Le langage des larmes aux siècles classiques

Publié le par Marielle Macé

Le langage des larmes aux siècles classiques.
Entre représentations conventionnelles et explorations émotionnelles.



Dans une « histoire des larmes » (A. Vincent-Buffault) qui reste encore largement à écrire pour les siècles classiques, nul doute qu’une place décisive devrait être accordée à la période charnière qui s’écoule entre la parution des Lettres portugaises (1669), dont le succès retentissant marque la « révélation soudaine de nouveaux paysages sentimentaux » (J.M. Pelous), et celle de La Nouvelle Héloïse (1761), qui consacre le plaisir de la contagion des larmes mais aussi et surtout la valorisation de l’âme sensible comme âme d’élite. Comme l’ont montré les historiens et sociologues du for privé, cette période est marquée par une montée en puissance de notions telles que celles d’individu, d’intimité et de sensibilité. Tandis que la seconde moitié du XVIIème siècle est caractérisée par les infléchissements des relations interpersonnelles en général et amoureuses en particulier, notamment sous l’influence du climat galant, qui préside à l’émergence, théorisée et valorisée, de la « tendresse amoureuse » (M. Daumas), le XVIIIème siècle découvre à sa suite et expérimente avec délices les territoires inexplorés de la sensibilité, les épanchements et les effusions des âmes sensibles envahissant au fil du siècle le champ des représentations culturelles.

Durant toute cette période, le langage des larmes - de plus en plus placé sous le triple signe de l’individualité, de l’intimité mais aussi de la féminité - constitue une forme d’expression spécifique, qui établit son propre système de valeurs et de signification, et qui peut être définie par ses tensions constitutives (sociabilité/intimité, pudeur/épanchement, manifestation corporelle/traduction textuelle). Notre intention n’est pas de nous en tenir à un simple panorama des différentes poétiques, rhétoriques ou sémiotiques des larmes. Nous souhaiterions déplacer la question vers une réflexion sur l’évolution de ce langage que constituent les larmes, à un moment très particulier de l’histoire des sensibilités et de la vie privée. Il s’agit en fait de prendre la mesure des interférences entre l’écriture des larmes et l’imaginaire culturel dans lequel elle s’enracine, ce qui implique d’articuler au plus près approches textuelles et démarche historique.

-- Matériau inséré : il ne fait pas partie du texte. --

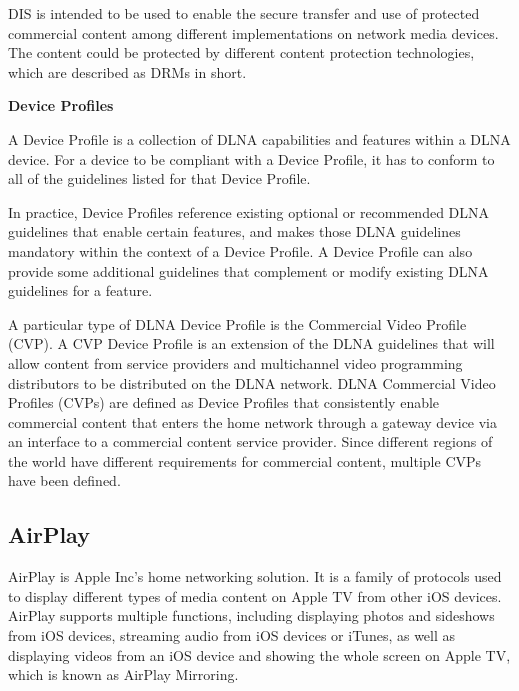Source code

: DIS is intended to be used to enable the secure transfer and use of protected 
commercial content among different implementations on network media devices. 
The content could be protected by different content protection technologies, 
which are described as DRMs in short.

\textbf{Device Profiles}

A Device Profile is a collection of DLNA capabilities and features within a DLNA device. For a device 
to be compliant with a Device Profile, it has to conform to all of the guidelines listed for that 
Device Profile.

In practice, Device Profiles reference existing optional or recommended DLNA guidelines that enable certain features, and makes those DLNA guidelines mandatory within the context of a Device Profile. 
A Device Profile can also provide some additional guidelines that complement or
modify existing DLNA guidelines for a feature.

A particular type of DLNA Device Profile is the Commercial Video Profile (CVP).
A CVP Device Profile is an extension of the DLNA guidelines that will allow
content from service providers and multichannel video programming distributors
to be distributed on the DLNA network. DLNA Commercial Video Profiles (CVPs)
are defined as Device Profiles that consistently enable commercial content that
enters the home network through a gateway device via an interface to a
commercial content service provider. Since different regions of the world have
different requirements for commercial content, multiple CVPs have been defined.

\subsection{AirPlay\label{2_2_3}} 
AirPlay is Apple Inc's home networking solution. It is a family of protocols 
used to display different types of media content on Apple TV from other iOS devices. 
AirPlay supports multiple functions, including displaying photos and sideshows
from iOS devices, streaming audio from iOS devices or iTunes, as well as
displaying videos from an iOS device and showing the whole screen on Apple TV,
which is known as AirPlay Mirroring.

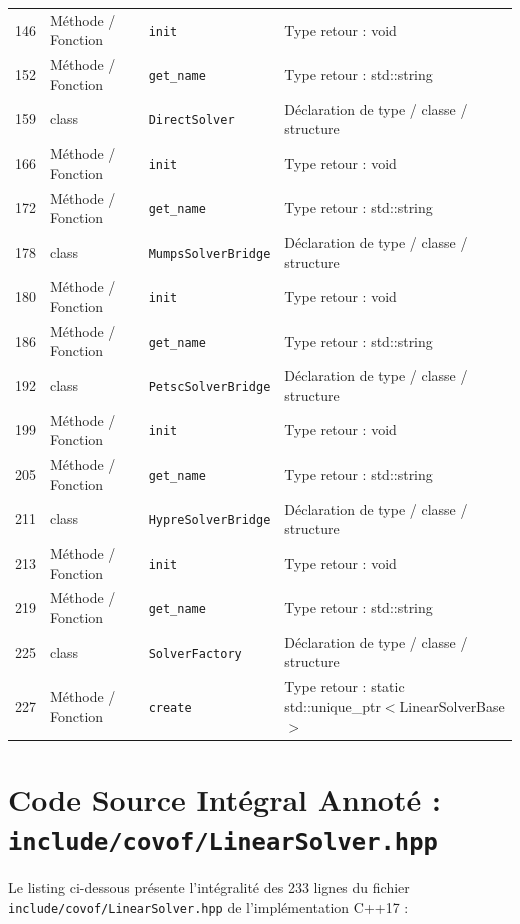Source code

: \documentclass[10pt,a4paper,oneside]{book}
\begin{document}
\begin{center}
\begin{tabular}{clll}
146 & Méthode / Fonction & \texttt{init} & Type retour : void \\
152 & Méthode / Fonction & \texttt{get\_name} & Type retour : std::string \\
159 & class & \texttt{DirectSolver} & Déclaration de type / classe / structure \\
166 & Méthode / Fonction & \texttt{init} & Type retour : void \\
172 & Méthode / Fonction & \texttt{get\_name} & Type retour : std::string \\
178 & class & \texttt{MumpsSolverBridge} & Déclaration de type / classe / structure \\
180 & Méthode / Fonction & \texttt{init} & Type retour : void \\
186 & Méthode / Fonction & \texttt{get\_name} & Type retour : std::string \\
192 & class & \texttt{PetscSolverBridge} & Déclaration de type / classe / structure \\
199 & Méthode / Fonction & \texttt{init} & Type retour : void \\
205 & Méthode / Fonction & \texttt{get\_name} & Type retour : std::string \\
211 & class & \texttt{HypreSolverBridge} & Déclaration de type / classe / structure \\
213 & Méthode / Fonction & \texttt{init} & Type retour : void \\
219 & Méthode / Fonction & \texttt{get\_name} & Type retour : std::string \\
225 & class & \texttt{SolverFactory} & Déclaration de type / classe / structure \\
227 & Méthode / Fonction & \texttt{create} & Type retour : static std::unique\_ptr$<$LinearSolverBase$>$ \\
\bottomrule
\end{tabular}
\end{center}

\section{Code Source Intégral Annoté : \texttt{include/covof/LinearSolver.hpp}}
Le listing ci-dessous présente l'intégralité des 233 lignes du fichier \texttt{include/covof/LinearSolver.hpp} de l'implémentation C++17 :
\end{document}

Une telle réflexion ouvre deux perspectives de recherche. La première, d’ordre anthropologique, rassemble trois optiques appelées à se croiser et à se compléter : une approche morale, philosophique et théologique (la réflexion sur les passions et les émotions) ; une approche scientifique (l’inquiétude épistémologique sur l’expressivité du « corps parlant » analysée par L. Desjardins) ; une approche sociologique (les mutations d’une économie des signes corporels de l’émotion qui se libère des contraintes sociales, s’insinue dans des lieux a priori inattendus et donne naissance à de nouvelles pratiques de sociabilité marquées par la prééminence des liens électifs). La seconde perspective, d’ordre esthétique et littéraire, implique quant à elle d’étudier non seulement la mise en scène des larmes dans les écrits personnels, pièces de théâtre, romans, poèmes, etc. mais aussi l’histoire d’une réception toujours marquée davantage par les exigences du movere, le succès des pièces ou des romans se mesurant désormais souvent à leur « succès de larmes » (J.J. Roubine), tandis que se développent, en même temps que de nouvelles pratiques de lectures (lecture individuelle, plus rarement dans des cercles intimes), de nouveaux lecteurs - lectrices ? - aimant à être émus aux larmes.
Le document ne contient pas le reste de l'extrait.